> **Your goal**: Keeping each word and mark in place, write out the full listing once more.

(Dataset records Opens)

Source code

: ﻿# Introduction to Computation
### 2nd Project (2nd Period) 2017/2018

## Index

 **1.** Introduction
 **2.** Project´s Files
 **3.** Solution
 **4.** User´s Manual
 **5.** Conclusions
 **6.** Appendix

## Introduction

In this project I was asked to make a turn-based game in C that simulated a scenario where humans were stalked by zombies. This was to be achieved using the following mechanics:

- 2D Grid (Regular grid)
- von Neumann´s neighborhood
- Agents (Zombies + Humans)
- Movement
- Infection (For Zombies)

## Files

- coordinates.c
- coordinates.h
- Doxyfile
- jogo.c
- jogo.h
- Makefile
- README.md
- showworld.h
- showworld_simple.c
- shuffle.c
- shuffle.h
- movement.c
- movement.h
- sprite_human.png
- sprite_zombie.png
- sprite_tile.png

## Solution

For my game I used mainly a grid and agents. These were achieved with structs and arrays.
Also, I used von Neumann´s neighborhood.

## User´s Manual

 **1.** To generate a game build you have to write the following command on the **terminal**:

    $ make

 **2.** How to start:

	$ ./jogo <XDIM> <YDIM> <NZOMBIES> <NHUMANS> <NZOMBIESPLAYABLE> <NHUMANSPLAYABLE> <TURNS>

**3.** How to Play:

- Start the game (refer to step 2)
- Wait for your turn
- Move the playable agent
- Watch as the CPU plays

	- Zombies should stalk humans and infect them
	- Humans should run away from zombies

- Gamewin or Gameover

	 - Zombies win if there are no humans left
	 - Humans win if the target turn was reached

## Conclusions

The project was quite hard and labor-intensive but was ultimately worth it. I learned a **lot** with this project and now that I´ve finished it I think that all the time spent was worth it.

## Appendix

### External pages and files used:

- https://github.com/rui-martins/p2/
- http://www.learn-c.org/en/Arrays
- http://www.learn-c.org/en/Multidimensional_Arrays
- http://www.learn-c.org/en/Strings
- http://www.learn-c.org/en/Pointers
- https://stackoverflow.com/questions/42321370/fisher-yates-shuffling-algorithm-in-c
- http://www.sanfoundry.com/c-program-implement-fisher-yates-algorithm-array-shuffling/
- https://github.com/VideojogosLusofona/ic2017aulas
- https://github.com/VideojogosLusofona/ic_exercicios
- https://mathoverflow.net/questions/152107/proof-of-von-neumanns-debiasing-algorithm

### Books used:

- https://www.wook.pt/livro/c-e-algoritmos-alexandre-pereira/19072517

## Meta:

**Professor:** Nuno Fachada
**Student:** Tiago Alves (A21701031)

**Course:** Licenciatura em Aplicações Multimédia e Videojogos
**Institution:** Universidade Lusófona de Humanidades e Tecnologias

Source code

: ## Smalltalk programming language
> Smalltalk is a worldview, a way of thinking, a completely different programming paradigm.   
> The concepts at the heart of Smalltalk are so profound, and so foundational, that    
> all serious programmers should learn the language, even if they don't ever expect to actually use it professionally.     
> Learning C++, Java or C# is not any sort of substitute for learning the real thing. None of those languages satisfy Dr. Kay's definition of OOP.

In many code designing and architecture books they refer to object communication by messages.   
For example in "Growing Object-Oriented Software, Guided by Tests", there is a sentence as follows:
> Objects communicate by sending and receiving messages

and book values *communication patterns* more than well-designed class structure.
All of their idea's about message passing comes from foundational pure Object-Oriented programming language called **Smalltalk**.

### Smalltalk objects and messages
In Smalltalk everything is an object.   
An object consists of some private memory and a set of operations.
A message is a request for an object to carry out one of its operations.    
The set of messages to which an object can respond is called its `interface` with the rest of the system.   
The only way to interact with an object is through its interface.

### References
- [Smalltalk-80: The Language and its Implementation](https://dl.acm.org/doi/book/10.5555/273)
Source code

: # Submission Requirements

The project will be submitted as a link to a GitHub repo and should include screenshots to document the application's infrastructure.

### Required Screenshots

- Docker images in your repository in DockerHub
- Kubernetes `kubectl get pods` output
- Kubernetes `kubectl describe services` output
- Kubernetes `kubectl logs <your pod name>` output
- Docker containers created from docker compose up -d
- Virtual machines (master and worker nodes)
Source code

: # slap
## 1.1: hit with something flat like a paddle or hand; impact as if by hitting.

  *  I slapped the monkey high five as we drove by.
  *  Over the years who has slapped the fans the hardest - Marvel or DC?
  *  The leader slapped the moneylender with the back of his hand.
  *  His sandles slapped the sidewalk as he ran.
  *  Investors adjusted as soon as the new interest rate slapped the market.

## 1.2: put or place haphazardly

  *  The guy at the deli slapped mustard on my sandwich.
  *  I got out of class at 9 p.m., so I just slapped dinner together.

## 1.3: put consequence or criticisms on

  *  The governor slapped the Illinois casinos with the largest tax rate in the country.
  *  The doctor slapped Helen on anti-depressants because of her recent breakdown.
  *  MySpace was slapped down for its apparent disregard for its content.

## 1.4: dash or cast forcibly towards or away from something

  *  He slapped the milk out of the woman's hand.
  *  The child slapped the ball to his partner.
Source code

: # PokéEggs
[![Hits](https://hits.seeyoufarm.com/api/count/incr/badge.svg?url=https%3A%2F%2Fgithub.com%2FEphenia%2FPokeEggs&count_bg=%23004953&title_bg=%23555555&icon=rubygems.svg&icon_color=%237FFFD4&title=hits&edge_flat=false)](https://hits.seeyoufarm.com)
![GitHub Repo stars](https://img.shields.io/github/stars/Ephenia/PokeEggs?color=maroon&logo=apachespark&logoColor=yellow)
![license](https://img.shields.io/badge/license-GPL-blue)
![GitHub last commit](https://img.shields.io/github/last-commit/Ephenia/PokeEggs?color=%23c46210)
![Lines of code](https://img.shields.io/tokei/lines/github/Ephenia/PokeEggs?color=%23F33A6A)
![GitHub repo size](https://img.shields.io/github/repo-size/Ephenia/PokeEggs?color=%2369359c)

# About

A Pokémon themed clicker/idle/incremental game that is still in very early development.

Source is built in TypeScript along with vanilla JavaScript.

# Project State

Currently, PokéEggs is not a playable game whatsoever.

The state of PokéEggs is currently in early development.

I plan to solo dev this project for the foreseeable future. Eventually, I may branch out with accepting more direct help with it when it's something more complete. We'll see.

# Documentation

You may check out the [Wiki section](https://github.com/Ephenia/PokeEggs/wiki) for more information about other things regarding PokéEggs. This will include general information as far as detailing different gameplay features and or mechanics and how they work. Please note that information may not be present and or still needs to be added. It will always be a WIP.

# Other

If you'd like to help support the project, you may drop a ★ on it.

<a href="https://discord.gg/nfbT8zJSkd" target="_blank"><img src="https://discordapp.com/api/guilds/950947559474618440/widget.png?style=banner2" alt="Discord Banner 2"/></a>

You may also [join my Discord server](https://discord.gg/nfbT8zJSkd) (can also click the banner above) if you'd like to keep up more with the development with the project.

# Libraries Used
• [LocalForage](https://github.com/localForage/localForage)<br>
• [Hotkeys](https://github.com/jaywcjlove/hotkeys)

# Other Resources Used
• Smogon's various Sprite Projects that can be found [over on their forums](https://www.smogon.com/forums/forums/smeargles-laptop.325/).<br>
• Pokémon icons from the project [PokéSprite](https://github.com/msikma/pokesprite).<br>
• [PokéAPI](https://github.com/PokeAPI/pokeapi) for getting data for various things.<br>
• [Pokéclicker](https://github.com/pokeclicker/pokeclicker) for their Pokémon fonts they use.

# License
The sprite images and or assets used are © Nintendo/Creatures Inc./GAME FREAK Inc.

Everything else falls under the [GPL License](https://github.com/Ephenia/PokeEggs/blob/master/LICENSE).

(Dataset records Closes)

> **Result of this exercise**:
Source code

: ﻿# Introduction to Computation
### 2nd Project (2nd Period) 2017/2018

## Index

 **1.** Introduction
 **2.** Project´s Files
 **3.** Solution
 **4.** User´s Manual
 **5.** Conclusions
 **6.** Appendix

## Introduction

In this project I was asked to make a turn-based game in C that simulated a scenario where humans were stalked by zombies. This was to be achieved using the following mechanics:

- 2D Grid (Regular grid)
- von Neumann´s neighborhood
- Agents (Zombies + Humans)
- Movement
- Infection (For Zombies)

## Files

- coordinates.c
- coordinates.h
- Doxyfile
- jogo.c
- jogo.h
- Makefile
- README.md
- showworld.h
- showworld_simple.c
- shuffle.c
- shuffle.h
- movement.c
- movement.h
- sprite_human.png
- sprite_zombie.png
- sprite_tile.png

## Solution

For my game I used mainly a grid and agents. These were achieved with structs and arrays.
Also, I used von Neumann´s neighborhood.

## User´s Manual

 **1.** To generate a game build you have to write the following command on the **terminal**:

    $ make

 **2.** How to start:

	$ ./jogo <XDIM> <YDIM> <NZOMBIES> <NHUMANS> <NZOMBIESPLAYABLE> <NHUMANSPLAYABLE> <TURNS>

**3.** How to Play:

- Start the game (refer to step 2)
- Wait for your turn
- Move the playable agent
- Watch as the CPU plays

	- Zombies should stalk humans and infect them
	- Humans should run away from zombies

- Gamewin or Gameover

	 - Zombies win if there are no humans left
	 - Humans win if the target turn was reached

## Conclusions

The project was quite hard and labor-intensive but was ultimately worth it. I learned a **lot** with this project and now that I´ve finished it I think that all the time spent was worth it.

## Appendix

### External pages and files used:

- https://github.com/rui-martins/p2/
- http://www.learn-c.org/en/Arrays
- http://www.learn-c.org/en/Multidimensional_Arrays
- http://www.learn-c.org/en/Strings
- http://www.learn-c.org/en/Pointers
- https://stackoverflow.com/questions/42321370/fisher-yates-shuffling-algorithm-in-c
- http://www.sanfoundry.com/c-program-implement-fisher-yates-algorithm-array-shuffling/
- https://github.com/VideojogosLusofona/ic2017aulas
- https://github.com/VideojogosLusofona/ic_exercicios
- https://mathoverflow.net/questions/152107/proof-of-von-neumanns-debiasing-algorithm

### Books used:

- https://www.wook.pt/livro/c-e-algoritmos-alexandre-pereira/19072517

## Meta:

**Professor:** Nuno Fachada
**Student:** Tiago Alves (A21701031)

**Course:** Licenciatura em Aplicações Multimédia e Videojogos
**Institution:** Universidade Lusófona de Humanidades e Tecnologias

Source code

: ## Smalltalk programming language
> Smalltalk is a worldview, a way of thinking, a completely different programming paradigm.   
> The concepts at the heart of Smalltalk are so profound, and so foundational, that    
> all serious programmers should learn the language, even if they don't ever expect to actually use it professionally.     
> Learning C++, Java or C# is not any sort of substitute for learning the real thing. None of those languages satisfy Dr. Kay's definition of OOP.

In many code designing and architecture books they refer to object communication by messages.   
For example in "Growing Object-Oriented Software, Guided by Tests", there is a sentence as follows:
> Objects communicate by sending and receiving messages

and book values *communication patterns* more than well-designed class structure.
All of their idea's about message passing comes from foundational pure Object-Oriented programming language called **Smalltalk**.

### Smalltalk objects and messages
In Smalltalk everything is an object.   
An object consists of some private memory and a set of operations.
A message is a request for an object to carry out one of its operations.    
The set of messages to which an object can respond is called its `interface` with the rest of the system.   
The only way to interact with an object is through its interface.

### References
- [Smalltalk-80: The Language and its Implementation](https://dl.acm.org/doi/book/10.5555/273)
Source code

: # Submission Requirements

The project will be submitted as a link to a GitHub repo and should include screenshots to document the application's infrastructure.

### Required Screenshots

- Docker images in your repository in DockerHub
- Kubernetes `kubectl get pods` output
- Kubernetes `kubectl describe services` output
- Kubernetes `kubectl logs <your pod name>` output
- Docker containers created from docker compose up -d
- Virtual machines (master and worker nodes)
Source code

: # slap
## 1.1: hit with something flat like a paddle or hand; impact as if by hitting.

  *  I slapped the monkey high five as we drove by.
  *  Over the years who has slapped the fans the hardest - Marvel or DC?
  *  The leader slapped the moneylender with the back of his hand.
  *  His sandles slapped the sidewalk as he ran.
  *  Investors adjusted as soon as the new interest rate slapped the market.

## 1.2: put or place haphazardly

  *  The guy at the deli slapped mustard on my sandwich.
  *  I got out of class at 9 p.m., so I just slapped dinner together.

## 1.3: put consequence or criticisms on

  *  The governor slapped the Illinois casinos with the largest tax rate in the country.
  *  The doctor slapped Helen on anti-depressants because of her recent breakdown.
  *  MySpace was slapped down for its apparent disregard for its content.

## 1.4: dash or cast forcibly towards or away from something

  *  He slapped the milk out of the woman's hand.
  *  The child slapped the ball to his partner.
Source code

: # PokéEggs
[![Hits](https://hits.seeyoufarm.com/api/count/incr/badge.svg?url=https%3A%2F%2Fgithub.com%2FEphenia%2FPokeEggs&count_bg=%23004953&title_bg=%23555555&icon=rubygems.svg&icon_color=%237FFFD4&title=hits&edge_flat=false)](https://hits.seeyoufarm.com)
![GitHub Repo stars](https://img.shields.io/github/stars/Ephenia/PokeEggs?color=maroon&logo=apachespark&logoColor=yellow)
![license](https://img.shields.io/badge/license-GPL-blue)
![GitHub last commit](https://img.shields.io/github/last-commit/Ephenia/PokeEggs?color=%23c46210)
![Lines of code](https://img.shields.io/tokei/lines/github/Ephenia/PokeEggs?color=%23F33A6A)
![GitHub repo size](https://img.shields.io/github/repo-size/Ephenia/PokeEggs?color=%2369359c)

# About

A Pokémon themed clicker/idle/incremental game that is still in very early development.

Source is built in TypeScript along with vanilla JavaScript.

# Project State

Currently, PokéEggs is not a playable game whatsoever.

The state of PokéEggs is currently in early development.

I plan to solo dev this project for the foreseeable future. Eventually, I may branch out with accepting more direct help with it when it's something more complete. We'll see.

# Documentation

You may check out the [Wiki section](https://github.com/Ephenia/PokeEggs/wiki) for more information about other things regarding PokéEggs. This will include general information as far as detailing different gameplay features and or mechanics and how they work. Please note that information may not be present and or still needs to be added. It will always be a WIP.

# Other

If you'd like to help support the project, you may drop a ★ on it.

<a href="https://discord.gg/nfbT8zJSkd" target="_blank"><img src="https://discordapp.com/api/guilds/950947559474618440/widget.png?style=banner2" alt="Discord Banner 2"/></a>

You may also [join my Discord server](https://discord.gg/nfbT8zJSkd) (can also click the banner above) if you'd like to keep up more with the development with the project.

# Libraries Used
• [LocalForage](https://github.com/localForage/localForage)<br>
• [Hotkeys](https://github.com/jaywcjlove/hotkeys)

# Other Resources Used
• Smogon's various Sprite Projects that can be found [over on their forums](https://www.smogon.com/forums/forums/smeargles-laptop.325/).<br>
• Pokémon icons from the project [PokéSprite](https://github.com/msikma/pokesprite).<br>
• [PokéAPI](https://github.com/PokeAPI/pokeapi) for getting data for various things.<br>
• [Pokéclicker](https://github.com/pokeclicker/pokeclicker) for their Pokémon fonts they use.

# License
The sprite images and or assets used are © Nintendo/Creatures Inc./GAME FREAK Inc.

Everything else falls under the [GPL License](https://github.com/Ephenia/PokeEggs/blob/master/LICENSE).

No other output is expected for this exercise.